Below are records; please set down exactly the lines from the first through the one containing "袁繼咸，字季通，宜春人。天啟".

** Opening Source material block **

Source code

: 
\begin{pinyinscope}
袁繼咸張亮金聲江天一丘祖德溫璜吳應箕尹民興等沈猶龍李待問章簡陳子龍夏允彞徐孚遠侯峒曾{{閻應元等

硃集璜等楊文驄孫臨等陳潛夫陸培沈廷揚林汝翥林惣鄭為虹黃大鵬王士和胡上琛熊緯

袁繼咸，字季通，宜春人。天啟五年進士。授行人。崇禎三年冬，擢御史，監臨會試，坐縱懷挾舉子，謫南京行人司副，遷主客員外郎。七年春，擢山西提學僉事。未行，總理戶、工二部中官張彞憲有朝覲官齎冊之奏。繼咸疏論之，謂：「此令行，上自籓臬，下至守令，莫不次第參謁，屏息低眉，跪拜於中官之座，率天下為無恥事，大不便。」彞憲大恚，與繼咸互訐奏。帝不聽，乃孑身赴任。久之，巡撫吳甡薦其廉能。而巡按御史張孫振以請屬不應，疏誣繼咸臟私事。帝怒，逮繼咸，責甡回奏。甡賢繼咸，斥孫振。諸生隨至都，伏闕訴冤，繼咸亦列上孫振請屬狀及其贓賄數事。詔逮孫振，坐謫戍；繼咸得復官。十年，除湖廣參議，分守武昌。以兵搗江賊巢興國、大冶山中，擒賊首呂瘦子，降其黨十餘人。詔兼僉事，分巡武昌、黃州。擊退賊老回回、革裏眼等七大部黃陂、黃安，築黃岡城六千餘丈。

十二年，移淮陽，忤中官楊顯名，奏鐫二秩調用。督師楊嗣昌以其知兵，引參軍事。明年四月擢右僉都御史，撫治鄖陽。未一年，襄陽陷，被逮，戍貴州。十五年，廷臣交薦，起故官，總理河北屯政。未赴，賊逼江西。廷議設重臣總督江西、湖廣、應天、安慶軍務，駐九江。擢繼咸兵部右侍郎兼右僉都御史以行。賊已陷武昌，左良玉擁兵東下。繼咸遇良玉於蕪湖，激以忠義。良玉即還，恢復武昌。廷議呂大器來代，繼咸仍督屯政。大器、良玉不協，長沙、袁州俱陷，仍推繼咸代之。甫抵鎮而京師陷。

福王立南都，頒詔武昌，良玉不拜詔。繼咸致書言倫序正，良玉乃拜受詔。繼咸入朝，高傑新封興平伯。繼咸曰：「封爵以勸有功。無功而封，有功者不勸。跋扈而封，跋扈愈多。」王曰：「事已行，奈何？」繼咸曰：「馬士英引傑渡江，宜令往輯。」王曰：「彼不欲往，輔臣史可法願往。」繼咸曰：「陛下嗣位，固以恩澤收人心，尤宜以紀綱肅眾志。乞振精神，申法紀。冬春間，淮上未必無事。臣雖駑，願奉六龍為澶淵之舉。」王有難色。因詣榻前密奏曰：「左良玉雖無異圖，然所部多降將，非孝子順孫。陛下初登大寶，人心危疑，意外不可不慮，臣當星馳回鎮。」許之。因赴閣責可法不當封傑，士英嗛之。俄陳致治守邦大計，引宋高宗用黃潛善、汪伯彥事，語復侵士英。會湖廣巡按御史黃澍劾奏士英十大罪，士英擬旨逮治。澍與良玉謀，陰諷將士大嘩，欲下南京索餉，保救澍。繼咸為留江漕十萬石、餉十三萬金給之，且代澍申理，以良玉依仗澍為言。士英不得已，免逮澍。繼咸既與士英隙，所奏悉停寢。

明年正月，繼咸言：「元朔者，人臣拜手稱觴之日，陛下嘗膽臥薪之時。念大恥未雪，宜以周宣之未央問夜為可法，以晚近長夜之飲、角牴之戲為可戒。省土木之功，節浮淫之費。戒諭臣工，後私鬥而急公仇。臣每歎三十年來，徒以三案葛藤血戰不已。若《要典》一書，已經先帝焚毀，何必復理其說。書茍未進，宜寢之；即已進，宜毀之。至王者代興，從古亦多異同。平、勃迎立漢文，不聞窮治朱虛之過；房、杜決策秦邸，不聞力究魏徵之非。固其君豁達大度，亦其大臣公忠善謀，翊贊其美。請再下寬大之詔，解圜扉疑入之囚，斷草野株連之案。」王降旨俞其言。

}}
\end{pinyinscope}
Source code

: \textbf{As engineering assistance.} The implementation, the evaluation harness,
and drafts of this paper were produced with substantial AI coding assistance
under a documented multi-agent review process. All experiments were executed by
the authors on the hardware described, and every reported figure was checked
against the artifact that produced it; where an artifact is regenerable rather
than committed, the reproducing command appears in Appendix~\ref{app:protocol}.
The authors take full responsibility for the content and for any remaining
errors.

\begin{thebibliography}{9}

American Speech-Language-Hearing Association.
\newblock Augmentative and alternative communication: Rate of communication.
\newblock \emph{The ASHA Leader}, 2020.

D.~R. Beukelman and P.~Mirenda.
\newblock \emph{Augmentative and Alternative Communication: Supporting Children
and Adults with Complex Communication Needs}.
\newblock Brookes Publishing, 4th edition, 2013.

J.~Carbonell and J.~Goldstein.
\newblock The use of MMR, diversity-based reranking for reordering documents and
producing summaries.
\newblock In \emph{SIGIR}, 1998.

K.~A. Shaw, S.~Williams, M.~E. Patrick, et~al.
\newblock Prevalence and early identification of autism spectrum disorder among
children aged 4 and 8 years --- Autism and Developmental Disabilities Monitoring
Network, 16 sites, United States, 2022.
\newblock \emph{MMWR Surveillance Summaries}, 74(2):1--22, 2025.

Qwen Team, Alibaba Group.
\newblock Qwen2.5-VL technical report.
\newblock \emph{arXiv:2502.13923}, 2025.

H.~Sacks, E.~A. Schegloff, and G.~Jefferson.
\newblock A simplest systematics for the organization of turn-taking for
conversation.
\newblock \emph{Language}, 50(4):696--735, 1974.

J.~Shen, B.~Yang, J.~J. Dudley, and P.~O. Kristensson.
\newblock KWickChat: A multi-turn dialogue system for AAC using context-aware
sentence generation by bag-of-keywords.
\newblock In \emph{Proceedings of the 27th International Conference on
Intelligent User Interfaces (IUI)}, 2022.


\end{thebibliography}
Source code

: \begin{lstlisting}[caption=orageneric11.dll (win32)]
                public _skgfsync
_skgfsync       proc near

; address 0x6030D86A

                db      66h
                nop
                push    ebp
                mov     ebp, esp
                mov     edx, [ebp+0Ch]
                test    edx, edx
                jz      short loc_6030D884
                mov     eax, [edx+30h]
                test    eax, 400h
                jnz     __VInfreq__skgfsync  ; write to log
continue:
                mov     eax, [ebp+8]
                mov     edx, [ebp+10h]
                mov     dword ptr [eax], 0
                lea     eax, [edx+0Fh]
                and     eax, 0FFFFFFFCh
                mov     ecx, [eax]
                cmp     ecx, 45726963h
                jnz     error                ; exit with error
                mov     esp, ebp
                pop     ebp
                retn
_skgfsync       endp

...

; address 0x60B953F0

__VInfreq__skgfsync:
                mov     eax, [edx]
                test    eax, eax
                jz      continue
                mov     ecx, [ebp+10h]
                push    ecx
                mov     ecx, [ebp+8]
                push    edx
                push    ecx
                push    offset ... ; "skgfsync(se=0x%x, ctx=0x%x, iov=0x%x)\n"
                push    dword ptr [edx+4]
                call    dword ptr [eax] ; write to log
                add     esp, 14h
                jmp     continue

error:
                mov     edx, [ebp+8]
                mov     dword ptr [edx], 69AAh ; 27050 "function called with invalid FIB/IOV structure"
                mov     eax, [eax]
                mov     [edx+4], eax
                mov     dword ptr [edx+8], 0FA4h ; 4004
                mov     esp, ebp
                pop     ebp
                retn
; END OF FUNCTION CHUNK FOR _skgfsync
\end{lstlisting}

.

** Closing Source material block **

Expected answer ->
Source code

: 
\begin{pinyinscope}
袁繼咸張亮金聲江天一丘祖德溫璜吳應箕尹民興等沈猶龍李待問章簡陳子龍夏允彞徐孚遠侯峒曾{{閻應元等

硃集璜等楊文驄孫臨等陳潛夫陸培沈廷揚林汝翥林惣鄭為虹黃大鵬王士和胡上琛熊緯

袁繼咸，字季通，宜春人。天啟五年進士。授行人。崇禎三年冬，擢御史，監臨會試，坐縱懷挾舉子，謫南京行人司副，遷主客員外郎。七年春，擢山西提學僉事。未行，總理戶、工二部中官張彞憲有朝覲官齎冊之奏。繼咸疏論之，謂：「此令行，上自籓臬，下至守令，莫不次第參謁，屏息低眉，跪拜於中官之座，率天下為無恥事，大不便。」彞憲大恚，與繼咸互訐奏。帝不聽，乃孑身赴任。久之，巡撫吳甡薦其廉能。而巡按御史張孫振以請屬不應，疏誣繼咸臟私事。帝怒，逮繼咸，責甡回奏。甡賢繼咸，斥孫振。諸生隨至都，伏闕訴冤，繼咸亦列上孫振請屬狀及其贓賄數事。詔逮孫振，坐謫戍；繼咸得復官。十年，除湖廣參議，分守武昌。以兵搗江賊巢興國、大冶山中，擒賊首呂瘦子，降其黨十餘人。詔兼僉事，分巡武昌、黃州。擊退賊老回回、革裏眼等七大部黃陂、黃安，築黃岡城六千餘丈。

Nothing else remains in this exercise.